Only America, and the massive military and economic power that it can exercise, could have pacified and unified Europe under its direction. NATO article V, which declares that an attack on one member country is an attack on all members, was created so that the weakest member would enjoy the same security as the strongest. Since World War II, U.S. troops have been deployed in Eurasia to ensure that the continent cannot be dominated by a single power again. And the U.S. has large military assets in Europe so there is no need for countries there to begin local arms races that could end in war. The U.S. does spend 4 percent of its GDP on defense, while most NATO countries spend less than 2 percent.

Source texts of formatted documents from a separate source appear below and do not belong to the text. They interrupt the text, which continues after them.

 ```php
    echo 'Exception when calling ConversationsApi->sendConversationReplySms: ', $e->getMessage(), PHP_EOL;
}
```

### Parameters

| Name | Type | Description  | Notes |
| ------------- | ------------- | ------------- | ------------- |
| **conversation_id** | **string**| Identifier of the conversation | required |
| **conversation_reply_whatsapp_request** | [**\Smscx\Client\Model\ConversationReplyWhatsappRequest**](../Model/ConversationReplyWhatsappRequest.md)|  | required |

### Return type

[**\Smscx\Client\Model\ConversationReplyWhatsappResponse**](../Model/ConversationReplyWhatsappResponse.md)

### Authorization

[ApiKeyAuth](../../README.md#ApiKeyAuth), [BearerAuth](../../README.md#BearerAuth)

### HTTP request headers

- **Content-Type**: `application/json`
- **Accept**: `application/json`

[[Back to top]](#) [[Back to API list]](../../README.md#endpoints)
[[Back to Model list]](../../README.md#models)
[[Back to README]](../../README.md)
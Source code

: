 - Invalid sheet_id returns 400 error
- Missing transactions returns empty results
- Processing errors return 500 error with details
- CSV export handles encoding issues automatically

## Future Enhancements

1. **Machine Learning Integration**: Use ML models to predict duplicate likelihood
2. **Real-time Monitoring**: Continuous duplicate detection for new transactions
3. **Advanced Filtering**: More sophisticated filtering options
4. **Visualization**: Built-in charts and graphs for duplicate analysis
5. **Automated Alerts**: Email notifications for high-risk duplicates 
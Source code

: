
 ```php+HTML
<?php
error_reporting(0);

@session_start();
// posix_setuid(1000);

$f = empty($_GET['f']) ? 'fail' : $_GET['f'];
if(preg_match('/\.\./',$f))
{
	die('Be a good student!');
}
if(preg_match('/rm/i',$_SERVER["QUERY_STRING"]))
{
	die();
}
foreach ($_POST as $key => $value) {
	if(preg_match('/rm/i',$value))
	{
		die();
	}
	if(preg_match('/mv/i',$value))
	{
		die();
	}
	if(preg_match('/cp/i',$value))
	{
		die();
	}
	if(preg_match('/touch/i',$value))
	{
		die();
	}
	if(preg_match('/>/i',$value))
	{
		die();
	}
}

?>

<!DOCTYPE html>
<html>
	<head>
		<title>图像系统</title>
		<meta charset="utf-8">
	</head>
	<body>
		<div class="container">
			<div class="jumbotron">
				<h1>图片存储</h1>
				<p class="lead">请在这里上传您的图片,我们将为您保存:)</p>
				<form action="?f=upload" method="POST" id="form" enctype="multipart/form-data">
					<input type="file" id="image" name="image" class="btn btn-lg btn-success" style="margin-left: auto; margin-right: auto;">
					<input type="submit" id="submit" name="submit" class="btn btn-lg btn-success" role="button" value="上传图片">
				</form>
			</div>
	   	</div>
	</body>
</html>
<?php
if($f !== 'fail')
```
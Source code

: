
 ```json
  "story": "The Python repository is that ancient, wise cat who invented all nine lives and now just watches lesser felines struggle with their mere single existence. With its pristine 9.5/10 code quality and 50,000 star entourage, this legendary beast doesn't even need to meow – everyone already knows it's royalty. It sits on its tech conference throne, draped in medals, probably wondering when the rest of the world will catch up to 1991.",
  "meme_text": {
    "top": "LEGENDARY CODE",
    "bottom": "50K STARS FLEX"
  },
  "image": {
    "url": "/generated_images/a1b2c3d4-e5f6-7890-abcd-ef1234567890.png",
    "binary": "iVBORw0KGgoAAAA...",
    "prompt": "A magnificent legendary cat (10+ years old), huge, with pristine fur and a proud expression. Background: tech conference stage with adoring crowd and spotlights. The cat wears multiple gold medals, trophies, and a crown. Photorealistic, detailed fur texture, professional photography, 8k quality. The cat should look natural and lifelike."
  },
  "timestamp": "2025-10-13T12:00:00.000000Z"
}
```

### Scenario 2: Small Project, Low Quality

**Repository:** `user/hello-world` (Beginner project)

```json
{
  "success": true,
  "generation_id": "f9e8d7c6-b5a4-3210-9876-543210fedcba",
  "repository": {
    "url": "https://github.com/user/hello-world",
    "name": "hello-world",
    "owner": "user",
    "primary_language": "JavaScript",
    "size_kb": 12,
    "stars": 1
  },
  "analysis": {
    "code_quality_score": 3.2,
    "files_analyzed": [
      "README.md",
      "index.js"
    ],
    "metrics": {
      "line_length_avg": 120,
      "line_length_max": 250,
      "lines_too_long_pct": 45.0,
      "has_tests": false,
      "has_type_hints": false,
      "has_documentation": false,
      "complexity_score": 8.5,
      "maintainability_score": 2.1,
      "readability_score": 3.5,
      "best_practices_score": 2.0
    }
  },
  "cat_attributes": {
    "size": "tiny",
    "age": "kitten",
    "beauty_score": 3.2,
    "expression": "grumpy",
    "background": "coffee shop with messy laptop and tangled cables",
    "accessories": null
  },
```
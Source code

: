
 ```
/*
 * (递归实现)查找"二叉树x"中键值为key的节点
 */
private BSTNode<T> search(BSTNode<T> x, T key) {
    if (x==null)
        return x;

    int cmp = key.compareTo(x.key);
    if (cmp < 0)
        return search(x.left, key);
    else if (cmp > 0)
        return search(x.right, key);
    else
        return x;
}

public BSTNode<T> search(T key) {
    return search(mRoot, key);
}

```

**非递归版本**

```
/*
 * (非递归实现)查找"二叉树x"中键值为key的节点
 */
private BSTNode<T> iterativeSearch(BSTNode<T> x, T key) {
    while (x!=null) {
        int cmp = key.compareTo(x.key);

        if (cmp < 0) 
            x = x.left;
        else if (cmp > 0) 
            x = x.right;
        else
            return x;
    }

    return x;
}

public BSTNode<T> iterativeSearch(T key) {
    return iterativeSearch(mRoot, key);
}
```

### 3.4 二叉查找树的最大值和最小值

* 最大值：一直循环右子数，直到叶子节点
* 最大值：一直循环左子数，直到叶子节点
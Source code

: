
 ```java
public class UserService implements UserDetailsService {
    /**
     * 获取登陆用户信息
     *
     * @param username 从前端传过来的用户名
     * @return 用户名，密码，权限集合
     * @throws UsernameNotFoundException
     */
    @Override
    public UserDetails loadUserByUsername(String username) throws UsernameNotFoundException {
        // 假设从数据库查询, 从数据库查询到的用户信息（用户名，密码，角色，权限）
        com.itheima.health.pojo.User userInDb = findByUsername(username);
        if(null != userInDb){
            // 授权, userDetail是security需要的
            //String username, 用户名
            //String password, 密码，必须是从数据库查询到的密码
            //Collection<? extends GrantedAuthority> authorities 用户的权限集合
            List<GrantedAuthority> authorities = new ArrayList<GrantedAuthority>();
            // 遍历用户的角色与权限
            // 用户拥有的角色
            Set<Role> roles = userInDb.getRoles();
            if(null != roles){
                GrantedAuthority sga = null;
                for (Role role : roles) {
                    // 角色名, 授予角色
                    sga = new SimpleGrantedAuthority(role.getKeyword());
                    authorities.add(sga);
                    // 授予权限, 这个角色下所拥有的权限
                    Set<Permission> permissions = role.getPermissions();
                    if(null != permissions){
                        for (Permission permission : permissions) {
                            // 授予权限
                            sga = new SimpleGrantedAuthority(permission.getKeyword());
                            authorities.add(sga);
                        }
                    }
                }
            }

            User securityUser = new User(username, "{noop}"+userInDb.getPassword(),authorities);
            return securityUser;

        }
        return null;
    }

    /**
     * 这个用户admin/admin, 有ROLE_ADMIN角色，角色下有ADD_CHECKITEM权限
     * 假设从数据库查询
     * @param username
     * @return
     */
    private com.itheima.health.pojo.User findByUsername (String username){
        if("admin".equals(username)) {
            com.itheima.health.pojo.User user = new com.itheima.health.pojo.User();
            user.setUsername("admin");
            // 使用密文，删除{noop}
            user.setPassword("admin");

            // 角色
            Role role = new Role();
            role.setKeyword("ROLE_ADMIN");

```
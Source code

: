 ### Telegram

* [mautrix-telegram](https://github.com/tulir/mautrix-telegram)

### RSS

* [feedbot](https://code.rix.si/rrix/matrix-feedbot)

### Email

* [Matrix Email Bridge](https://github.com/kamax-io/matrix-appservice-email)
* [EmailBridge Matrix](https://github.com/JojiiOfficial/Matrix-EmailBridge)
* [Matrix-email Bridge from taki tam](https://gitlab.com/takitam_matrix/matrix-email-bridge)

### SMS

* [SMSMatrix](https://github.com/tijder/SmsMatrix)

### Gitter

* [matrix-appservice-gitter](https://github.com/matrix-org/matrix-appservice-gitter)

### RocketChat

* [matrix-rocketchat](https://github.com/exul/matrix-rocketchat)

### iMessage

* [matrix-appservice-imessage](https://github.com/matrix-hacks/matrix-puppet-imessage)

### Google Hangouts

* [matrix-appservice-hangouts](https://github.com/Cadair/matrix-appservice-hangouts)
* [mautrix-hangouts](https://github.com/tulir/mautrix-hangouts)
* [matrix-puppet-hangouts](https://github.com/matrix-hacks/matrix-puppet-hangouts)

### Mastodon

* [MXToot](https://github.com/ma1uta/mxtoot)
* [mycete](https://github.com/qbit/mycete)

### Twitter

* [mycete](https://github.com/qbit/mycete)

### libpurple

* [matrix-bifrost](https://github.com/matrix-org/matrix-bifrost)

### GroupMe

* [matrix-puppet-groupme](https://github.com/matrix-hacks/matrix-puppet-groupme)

But the alternative, such as Germany spending 20 percent of GDP on aggressive expansion of its military forces, has been proven to be a much worse outcome for its neighbors and for the U.S. in the long run. And we would rather have Europeans spending their money on U.S. goods and services, rather than digging trenches and spilling blood in their fields again. A U.S.-backed umbrella of security over a historically volatile continent has worked well for generations, and should not be abandoned as younger generations forget the destruction and conflict of the past.